→ **PROMPT**:
Below are entries; copy exactly the lines from the one with "я должен завершить" through the one with "Schule zu mitbringen.", both included, and leave out the rest.

→ **INFORMATION PROVIDED**:
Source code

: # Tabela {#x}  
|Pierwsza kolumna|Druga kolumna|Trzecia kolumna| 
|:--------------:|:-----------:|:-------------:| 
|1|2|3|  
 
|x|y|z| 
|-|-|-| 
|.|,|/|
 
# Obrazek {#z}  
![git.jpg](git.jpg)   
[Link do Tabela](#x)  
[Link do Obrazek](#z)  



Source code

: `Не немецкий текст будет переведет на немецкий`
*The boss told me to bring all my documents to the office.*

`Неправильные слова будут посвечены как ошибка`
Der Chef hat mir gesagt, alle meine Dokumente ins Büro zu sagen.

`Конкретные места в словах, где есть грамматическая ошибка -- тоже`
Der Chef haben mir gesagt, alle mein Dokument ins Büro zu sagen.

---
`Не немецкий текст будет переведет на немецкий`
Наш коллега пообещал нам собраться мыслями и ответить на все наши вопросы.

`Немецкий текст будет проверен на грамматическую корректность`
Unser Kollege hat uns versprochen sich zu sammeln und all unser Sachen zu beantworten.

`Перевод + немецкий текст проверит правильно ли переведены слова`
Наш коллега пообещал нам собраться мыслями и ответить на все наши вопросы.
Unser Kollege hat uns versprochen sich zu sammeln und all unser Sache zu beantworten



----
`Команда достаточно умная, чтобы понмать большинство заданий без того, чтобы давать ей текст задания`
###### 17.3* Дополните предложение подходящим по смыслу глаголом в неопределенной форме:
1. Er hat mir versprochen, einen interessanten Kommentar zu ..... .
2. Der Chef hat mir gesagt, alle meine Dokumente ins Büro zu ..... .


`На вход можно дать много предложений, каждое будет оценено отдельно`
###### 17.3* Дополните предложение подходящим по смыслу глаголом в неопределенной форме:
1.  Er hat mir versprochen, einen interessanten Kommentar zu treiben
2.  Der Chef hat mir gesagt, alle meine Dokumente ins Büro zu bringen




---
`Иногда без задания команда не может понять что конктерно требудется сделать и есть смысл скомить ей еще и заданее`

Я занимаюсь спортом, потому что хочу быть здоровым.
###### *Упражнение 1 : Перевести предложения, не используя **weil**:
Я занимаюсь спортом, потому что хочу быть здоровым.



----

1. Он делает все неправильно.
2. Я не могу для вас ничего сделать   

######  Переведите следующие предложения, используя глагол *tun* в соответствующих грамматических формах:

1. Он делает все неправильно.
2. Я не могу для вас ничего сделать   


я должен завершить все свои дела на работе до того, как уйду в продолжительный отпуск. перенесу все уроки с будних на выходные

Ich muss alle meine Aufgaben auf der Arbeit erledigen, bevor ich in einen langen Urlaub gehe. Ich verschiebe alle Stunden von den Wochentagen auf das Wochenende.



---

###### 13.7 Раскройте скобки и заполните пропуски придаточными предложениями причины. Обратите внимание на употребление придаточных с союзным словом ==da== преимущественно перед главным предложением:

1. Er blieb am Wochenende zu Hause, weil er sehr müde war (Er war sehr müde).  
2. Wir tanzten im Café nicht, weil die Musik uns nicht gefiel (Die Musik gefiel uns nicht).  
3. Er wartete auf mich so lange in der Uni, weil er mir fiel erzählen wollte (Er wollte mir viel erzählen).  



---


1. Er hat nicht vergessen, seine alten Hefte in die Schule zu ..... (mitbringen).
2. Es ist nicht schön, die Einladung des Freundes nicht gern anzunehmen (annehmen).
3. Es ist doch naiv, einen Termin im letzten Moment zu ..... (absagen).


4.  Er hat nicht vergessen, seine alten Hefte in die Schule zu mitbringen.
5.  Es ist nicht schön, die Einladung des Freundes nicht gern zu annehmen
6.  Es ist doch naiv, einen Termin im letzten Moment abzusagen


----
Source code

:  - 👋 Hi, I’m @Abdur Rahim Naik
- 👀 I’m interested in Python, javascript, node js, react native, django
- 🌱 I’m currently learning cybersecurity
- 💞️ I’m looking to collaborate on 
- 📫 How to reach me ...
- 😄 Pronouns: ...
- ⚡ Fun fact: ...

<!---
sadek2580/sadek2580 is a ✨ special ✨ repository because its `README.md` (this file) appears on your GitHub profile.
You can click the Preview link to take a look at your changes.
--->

→ **YOUR SOLUTION**:
я должен завершить все свои дела на работе до того, как уйду в продолжительный отпуск. перенесу все уроки с будних на выходные

Ich muss alle meine Aufgaben auf der Arbeit erledigen, bevor ich in einen langen Urlaub gehe. Ich verschiebe alle Stunden von den Wochentagen auf das Wochenende.



---

###### 13.7 Раскройте скобки и заполните пропуски придаточными предложениями причины. Обратите внимание на употребление придаточных с союзным словом ==da== преимущественно перед главным предложением:

1. Er blieb am Wochenende zu Hause, weil er sehr müde war (Er war sehr müde).  
2. Wir tanzten im Café nicht, weil die Musik uns nicht gefiel (Die Musik gefiel uns nicht).  
3. Er wartete auf mich so lange in der Uni, weil er mir fiel erzählen wollte (Er wollte mir viel erzählen).  



---


1. Er hat nicht vergessen, seine alten Hefte in die Schule zu ..... (mitbringen).
2. Es ist nicht schön, die Einladung des Freundes nicht gern anzunehmen (annehmen).
3. Es ist doch naiv, einen Termin im letzten Moment zu ..... (absagen).


4.  Er hat nicht vergessen, seine alten Hefte in die Schule zu mitbringen.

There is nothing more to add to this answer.